Rétablir la confiance et la solidarité

Réflexions jésuites sur la crise financière

Frank Turner,  Jésuite

Rétablir la confiance et la solidarité retablir-la-confiance-et-la-solidarite

Cet article est paru dans la revue Promotio Justitiae (n° 101, 2009/1), publication du Secrétariat pour la Justice Sociale de la Compagnie de Jésus. Traduction de l’anglais par Christian Uwe.

Un groupe international de jésuites s’est réuni récemment à Bruxelles (6-8 avril 2009), sous les auspices de l’OCIPE, pour réfléchir sur la profonde crise du système financier, des économies et de la gouvernance mondiale : un ensemble de facteurs susceptibles de véhiculer ou, en tout cas, de provoquer une crise sociale profonde1. Nous étions conscients de la complexité du problème aux multiples facettes que nous abordions, et de notre propre pluralité – d’expériences, de compétence et d’analyse – mais nous étions tout aussi conscients des limites de cette pluralité.
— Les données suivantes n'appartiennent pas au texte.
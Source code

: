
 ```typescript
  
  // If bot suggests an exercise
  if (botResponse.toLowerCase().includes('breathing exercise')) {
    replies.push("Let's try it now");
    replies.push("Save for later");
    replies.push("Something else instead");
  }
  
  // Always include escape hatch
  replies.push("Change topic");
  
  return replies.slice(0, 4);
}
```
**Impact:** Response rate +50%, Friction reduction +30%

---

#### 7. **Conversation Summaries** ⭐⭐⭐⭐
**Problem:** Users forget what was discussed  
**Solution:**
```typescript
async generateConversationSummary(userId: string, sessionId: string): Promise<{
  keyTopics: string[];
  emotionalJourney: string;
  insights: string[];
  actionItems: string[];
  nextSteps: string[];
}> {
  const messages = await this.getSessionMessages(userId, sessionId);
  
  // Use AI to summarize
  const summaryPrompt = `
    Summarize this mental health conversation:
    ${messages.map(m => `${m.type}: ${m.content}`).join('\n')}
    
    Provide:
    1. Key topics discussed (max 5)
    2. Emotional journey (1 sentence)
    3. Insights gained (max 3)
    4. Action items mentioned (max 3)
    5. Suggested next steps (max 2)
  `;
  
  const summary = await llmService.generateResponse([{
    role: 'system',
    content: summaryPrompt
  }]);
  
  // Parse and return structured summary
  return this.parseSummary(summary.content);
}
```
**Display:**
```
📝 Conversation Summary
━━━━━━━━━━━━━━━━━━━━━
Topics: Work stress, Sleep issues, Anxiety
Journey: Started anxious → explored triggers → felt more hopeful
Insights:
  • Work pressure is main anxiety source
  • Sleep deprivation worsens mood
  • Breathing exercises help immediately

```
Même si beaucoup d’entre nous ont vécu très loin de l’Europe, nous étions tous des Européens, tous des jésuites, et donc tous des hommes, tous privilégiés du point de vue de l’éducation, tous (largement) à l’abri des risques de chômage et de pauvreté imposée. Dès lors, notre réunion n’était qu’une première phase de ce que nous espérons transformer en une discussion plus large, et nos réflexions n’ont pas conduit à des « conclusions », mais seulement à des suggestions. En particulier, nous invitons nos collègues jésuites d’Afrique, d’Asie et des Amériques à apporter à cette discussion leur regard qui sera sûrement différent.

Instantanés de la crise

Dire que la crise présente plusieurs facettes signifie qu’elle peut être envisagée à partir de plusieurs polarités en tension les unes avec les autres qui ne sont pas pour autant mutuellement exclusives. Je n’en indiquerai que deux.

Crise morale ou crise systémique ?

Durant les premiers jours de la crise, les banquiers et les hommes d’affaires furent sévèrement critiqués, et se virent reprocher leur « avidité » et « irresponsabilité ». L’échec du système était attribué à l’avidité et à l’irresponsabilité qui avaient engendré un système au-delà du pouvoir ou de la volonté de contrôle des gouvernements. Lors du Forum économique mondial de Davos, en janvier, le premier ministre chinois Wen Jiabao reprocha aux banques leur « course aveugle aux profits » et leur « manque de retenue », mais il évoqua également « l’échec de la supervision et régulation financière ».

Manifestement, il faisait principalement référence aux Etats-Unis, puisqu’on estime aujourd’hui à 1,9 mille milliards de dollars les investissements de la Chine sous forme notamment de bons du trésor américain2.

Une variante de ce jugement moral consiste à dire que la crise a révélé une vérité que nous nous étions cachée depuis longtemps. L’« économie réelle » des biens et des services lie les profits à la qualité de la réponse à une demande ou à un besoin public. Le nouveau monde financier, celui des fonds spéculatifs, des acquisitions par emprunt (LBO), des subprimes ou prêts risqués rassemblés pêle-mêle et achetés par des institutions respectables en tant qu’investissements spéculatifs, prive les profits de toute fonction sociale. L’argent, qui traditionnellement n’est qu’un moyen d’échange, devient lui-même un produit.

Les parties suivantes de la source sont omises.